Data provided section start
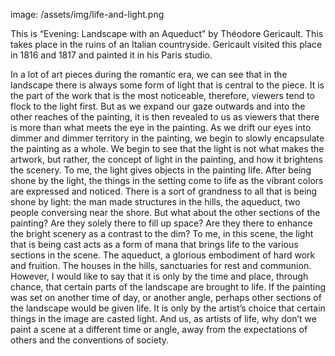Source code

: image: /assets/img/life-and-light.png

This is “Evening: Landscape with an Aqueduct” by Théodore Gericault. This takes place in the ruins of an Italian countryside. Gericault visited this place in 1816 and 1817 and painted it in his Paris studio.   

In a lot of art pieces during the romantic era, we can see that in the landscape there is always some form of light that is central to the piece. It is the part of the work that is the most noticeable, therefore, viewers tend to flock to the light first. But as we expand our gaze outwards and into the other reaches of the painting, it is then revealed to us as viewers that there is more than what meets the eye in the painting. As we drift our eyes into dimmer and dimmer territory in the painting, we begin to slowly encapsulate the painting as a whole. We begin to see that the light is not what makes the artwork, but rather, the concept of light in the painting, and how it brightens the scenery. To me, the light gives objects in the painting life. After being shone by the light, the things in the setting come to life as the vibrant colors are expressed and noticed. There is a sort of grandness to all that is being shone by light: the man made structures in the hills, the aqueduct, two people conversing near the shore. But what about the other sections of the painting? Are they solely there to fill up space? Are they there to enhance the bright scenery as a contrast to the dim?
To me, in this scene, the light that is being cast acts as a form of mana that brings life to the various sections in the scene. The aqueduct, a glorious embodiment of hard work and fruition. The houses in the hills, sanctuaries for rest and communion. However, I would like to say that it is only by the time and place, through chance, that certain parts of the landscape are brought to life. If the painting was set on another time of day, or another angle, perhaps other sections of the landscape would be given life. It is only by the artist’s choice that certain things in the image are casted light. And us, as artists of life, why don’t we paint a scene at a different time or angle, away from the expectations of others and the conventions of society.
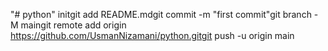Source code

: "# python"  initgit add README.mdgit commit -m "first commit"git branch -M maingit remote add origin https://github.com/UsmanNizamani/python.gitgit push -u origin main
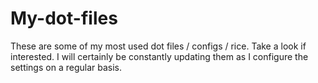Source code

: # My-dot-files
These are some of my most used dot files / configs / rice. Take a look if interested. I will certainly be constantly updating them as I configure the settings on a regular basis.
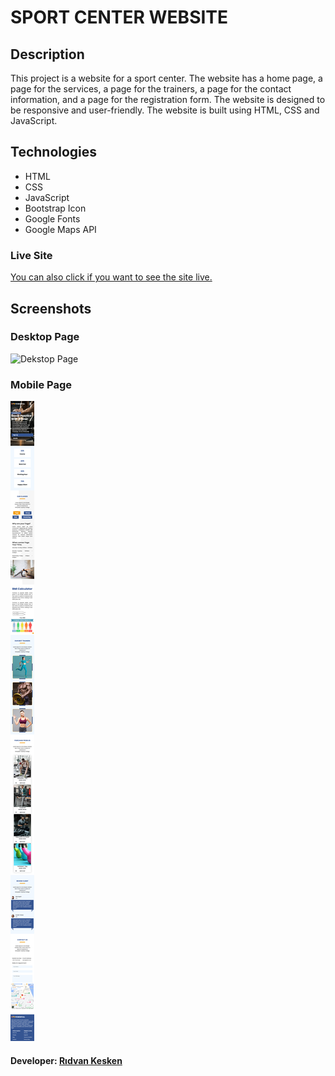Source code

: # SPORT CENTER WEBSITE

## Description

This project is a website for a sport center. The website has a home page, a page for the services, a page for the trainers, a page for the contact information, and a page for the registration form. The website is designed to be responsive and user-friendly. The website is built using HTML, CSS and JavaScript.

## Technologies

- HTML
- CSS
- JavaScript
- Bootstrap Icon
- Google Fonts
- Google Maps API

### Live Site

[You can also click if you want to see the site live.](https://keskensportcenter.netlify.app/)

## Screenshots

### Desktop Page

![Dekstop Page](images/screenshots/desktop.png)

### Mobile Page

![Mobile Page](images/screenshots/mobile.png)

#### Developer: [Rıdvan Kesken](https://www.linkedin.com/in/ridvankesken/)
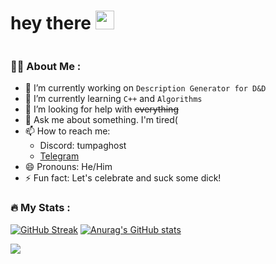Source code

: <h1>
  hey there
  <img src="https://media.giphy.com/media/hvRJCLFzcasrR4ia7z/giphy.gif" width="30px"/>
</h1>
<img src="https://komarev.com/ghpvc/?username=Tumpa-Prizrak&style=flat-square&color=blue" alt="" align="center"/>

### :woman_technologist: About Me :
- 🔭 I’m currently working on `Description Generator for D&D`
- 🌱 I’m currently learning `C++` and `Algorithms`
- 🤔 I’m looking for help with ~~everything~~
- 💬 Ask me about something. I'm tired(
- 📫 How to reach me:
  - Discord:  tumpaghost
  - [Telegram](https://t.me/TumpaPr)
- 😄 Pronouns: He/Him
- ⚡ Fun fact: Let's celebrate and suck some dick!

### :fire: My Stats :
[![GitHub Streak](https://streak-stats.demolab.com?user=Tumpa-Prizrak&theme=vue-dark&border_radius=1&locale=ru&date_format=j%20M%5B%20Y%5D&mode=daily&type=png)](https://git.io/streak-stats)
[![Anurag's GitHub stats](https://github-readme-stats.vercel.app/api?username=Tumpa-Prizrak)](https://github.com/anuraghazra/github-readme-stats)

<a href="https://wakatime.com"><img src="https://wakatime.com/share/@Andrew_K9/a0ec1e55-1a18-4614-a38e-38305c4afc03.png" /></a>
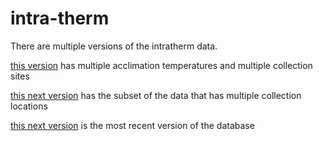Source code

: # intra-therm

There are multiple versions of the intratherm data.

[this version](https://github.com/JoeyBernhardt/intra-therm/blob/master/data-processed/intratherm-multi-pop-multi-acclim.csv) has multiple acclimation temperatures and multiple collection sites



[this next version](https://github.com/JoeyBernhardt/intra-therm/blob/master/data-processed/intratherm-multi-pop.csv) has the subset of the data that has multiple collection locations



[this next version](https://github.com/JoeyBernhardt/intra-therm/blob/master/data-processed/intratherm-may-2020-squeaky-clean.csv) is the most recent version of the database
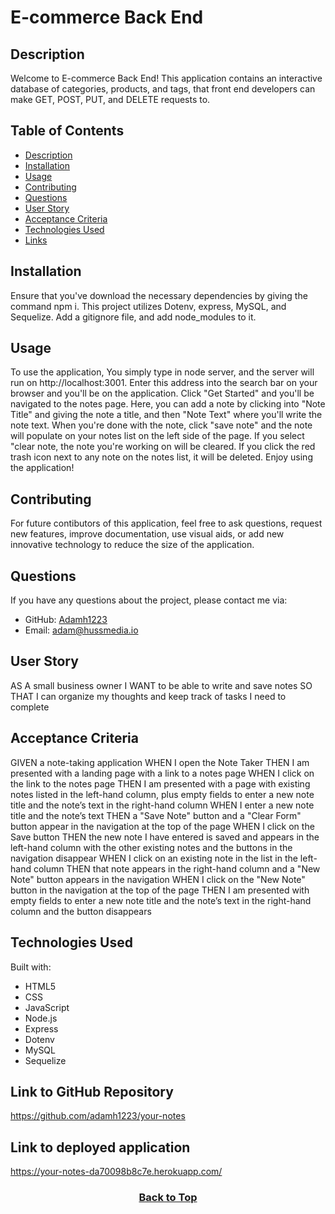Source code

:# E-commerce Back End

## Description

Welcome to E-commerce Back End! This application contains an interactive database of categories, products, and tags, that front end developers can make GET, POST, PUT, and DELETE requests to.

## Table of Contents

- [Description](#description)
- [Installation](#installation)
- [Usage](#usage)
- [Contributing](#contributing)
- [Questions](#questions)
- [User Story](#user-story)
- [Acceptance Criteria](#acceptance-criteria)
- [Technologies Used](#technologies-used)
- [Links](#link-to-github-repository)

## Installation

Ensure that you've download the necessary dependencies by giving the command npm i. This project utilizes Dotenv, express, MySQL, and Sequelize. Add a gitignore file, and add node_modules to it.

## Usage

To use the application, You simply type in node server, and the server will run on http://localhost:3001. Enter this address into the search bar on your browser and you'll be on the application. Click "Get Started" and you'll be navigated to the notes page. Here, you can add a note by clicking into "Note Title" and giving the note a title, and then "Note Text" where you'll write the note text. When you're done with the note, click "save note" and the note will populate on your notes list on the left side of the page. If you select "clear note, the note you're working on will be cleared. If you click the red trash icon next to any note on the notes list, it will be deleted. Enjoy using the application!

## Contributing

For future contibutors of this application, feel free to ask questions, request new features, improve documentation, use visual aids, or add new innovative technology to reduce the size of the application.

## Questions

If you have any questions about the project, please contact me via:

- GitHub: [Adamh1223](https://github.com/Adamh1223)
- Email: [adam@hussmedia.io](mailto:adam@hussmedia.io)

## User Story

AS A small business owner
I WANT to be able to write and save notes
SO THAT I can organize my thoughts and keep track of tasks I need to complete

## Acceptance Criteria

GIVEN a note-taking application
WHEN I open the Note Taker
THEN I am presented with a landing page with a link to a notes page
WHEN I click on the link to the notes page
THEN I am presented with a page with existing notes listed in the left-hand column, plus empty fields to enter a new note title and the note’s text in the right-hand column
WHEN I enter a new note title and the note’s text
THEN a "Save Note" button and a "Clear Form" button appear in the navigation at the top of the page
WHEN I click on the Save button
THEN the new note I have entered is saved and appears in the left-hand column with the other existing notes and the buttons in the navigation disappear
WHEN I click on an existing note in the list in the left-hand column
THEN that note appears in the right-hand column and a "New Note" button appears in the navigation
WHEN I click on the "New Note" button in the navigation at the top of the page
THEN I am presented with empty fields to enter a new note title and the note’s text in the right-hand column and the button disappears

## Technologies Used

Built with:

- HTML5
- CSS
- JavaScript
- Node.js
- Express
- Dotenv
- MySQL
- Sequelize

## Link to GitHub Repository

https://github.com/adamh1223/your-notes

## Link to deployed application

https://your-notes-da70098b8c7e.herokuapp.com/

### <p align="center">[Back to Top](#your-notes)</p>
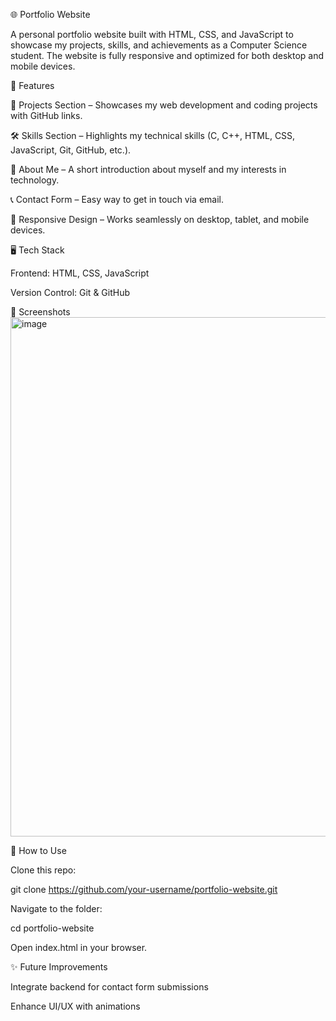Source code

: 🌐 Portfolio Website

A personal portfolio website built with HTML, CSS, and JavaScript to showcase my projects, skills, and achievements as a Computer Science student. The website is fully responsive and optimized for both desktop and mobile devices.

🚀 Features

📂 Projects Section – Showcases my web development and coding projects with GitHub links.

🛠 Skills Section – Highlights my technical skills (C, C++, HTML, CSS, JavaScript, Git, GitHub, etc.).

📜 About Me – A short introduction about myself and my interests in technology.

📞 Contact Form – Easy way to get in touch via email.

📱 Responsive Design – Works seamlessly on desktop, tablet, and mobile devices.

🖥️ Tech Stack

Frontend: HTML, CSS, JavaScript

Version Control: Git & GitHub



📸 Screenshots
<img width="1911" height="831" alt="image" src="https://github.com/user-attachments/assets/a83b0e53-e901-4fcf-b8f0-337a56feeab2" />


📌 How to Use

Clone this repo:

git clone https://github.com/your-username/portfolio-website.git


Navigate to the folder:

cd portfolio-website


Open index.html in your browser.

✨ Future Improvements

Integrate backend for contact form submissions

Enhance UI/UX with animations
Data provided section end
Data provided section start
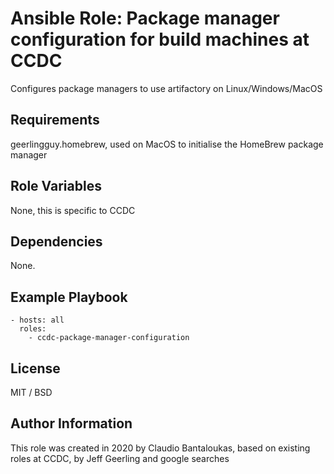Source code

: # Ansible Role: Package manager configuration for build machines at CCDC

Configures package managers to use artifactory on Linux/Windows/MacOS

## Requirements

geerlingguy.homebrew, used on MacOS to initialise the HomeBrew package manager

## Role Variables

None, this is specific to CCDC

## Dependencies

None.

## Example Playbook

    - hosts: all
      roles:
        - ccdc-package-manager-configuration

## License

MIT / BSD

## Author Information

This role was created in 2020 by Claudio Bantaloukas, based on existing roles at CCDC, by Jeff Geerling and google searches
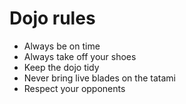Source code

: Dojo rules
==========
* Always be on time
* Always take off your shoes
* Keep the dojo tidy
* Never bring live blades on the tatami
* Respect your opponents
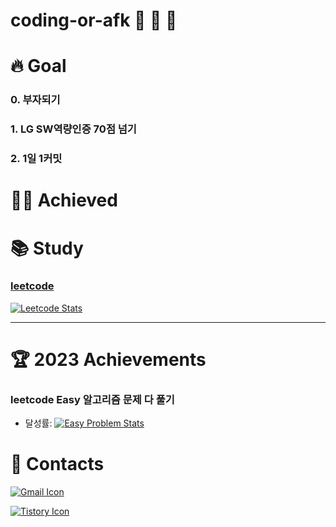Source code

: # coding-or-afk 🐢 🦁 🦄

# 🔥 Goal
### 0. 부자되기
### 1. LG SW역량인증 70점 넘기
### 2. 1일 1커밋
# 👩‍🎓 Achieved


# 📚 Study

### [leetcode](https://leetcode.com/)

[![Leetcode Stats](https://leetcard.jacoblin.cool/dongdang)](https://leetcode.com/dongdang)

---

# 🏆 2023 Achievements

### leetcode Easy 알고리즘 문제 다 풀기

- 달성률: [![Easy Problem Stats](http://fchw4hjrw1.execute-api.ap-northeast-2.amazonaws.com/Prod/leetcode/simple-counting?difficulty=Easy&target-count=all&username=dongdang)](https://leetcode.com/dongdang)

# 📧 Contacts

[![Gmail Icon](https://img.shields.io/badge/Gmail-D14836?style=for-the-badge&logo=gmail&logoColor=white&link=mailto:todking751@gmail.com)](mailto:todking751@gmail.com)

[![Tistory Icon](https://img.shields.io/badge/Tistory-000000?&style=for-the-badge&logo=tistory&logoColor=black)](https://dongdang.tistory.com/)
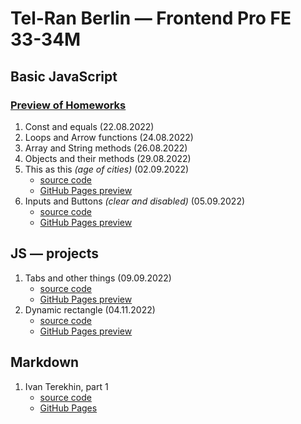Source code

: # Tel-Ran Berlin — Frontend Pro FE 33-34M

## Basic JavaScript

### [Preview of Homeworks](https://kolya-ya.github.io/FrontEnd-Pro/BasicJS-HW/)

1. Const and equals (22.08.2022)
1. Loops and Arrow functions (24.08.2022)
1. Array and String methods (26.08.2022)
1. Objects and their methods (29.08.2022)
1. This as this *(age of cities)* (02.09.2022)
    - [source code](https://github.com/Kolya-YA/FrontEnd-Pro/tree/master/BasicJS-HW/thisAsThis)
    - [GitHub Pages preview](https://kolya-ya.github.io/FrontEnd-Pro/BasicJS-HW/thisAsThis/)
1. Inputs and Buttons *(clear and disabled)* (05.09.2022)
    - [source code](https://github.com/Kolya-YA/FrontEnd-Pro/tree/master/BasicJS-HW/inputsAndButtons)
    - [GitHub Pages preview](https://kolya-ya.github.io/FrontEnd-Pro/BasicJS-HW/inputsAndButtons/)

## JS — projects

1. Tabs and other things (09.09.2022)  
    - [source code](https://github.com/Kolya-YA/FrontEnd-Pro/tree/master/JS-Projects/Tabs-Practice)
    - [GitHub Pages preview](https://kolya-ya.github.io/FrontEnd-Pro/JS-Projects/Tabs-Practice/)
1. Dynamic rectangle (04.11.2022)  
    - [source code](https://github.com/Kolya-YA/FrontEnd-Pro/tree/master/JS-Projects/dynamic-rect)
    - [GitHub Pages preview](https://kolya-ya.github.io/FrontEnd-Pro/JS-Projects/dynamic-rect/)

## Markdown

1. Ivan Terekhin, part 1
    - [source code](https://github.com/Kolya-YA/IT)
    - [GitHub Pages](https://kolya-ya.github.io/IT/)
Data provided section end
Data provided section start
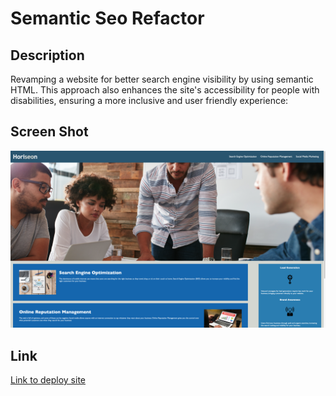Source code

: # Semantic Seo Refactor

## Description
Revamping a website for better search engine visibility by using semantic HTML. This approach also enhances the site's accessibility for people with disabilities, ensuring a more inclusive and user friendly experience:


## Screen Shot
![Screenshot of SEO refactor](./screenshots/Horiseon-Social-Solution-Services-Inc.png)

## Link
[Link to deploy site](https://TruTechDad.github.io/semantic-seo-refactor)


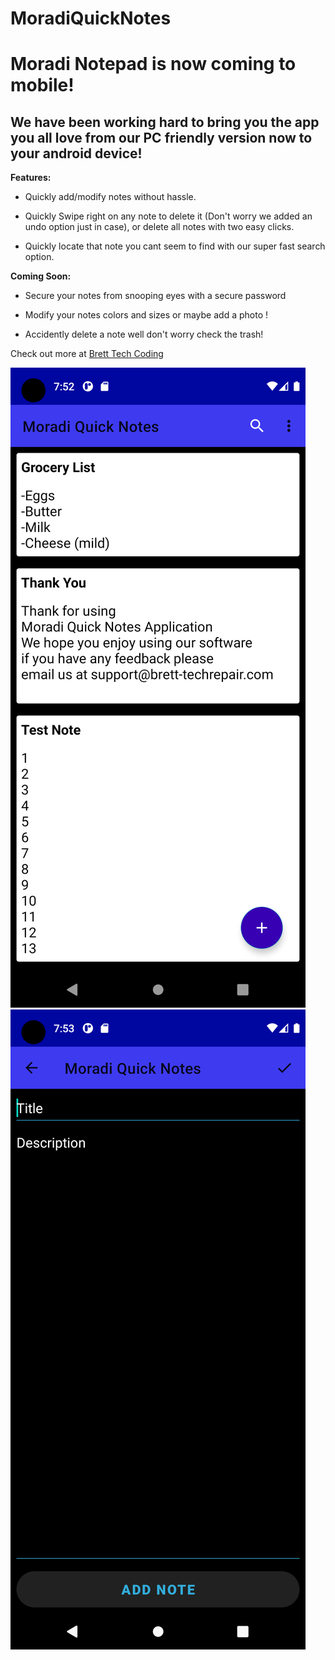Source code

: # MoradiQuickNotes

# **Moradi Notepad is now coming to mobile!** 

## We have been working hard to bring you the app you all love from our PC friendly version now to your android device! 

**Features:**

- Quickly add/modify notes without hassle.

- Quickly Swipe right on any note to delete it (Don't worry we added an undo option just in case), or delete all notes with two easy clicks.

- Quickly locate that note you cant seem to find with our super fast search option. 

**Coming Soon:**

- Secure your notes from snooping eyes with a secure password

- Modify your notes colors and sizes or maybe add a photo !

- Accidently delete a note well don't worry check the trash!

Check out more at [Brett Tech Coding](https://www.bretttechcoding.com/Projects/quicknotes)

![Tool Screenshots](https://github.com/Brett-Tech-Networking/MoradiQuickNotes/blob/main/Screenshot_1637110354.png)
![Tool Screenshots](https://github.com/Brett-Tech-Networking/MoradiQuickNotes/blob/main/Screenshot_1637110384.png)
Data provided section end
*What to work on*.
The expected answer is every line in the data above that carries the string "devices".

*Answer for this exercise*.
A personal portfolio website built with HTML, CSS, and JavaScript to showcase my projects, skills, and achievements as a Computer Science student. The website is fully responsive and optimized for both desktop and mobile devices.
📱 Responsive Design – Works seamlessly on desktop, tablet, and mobile devices.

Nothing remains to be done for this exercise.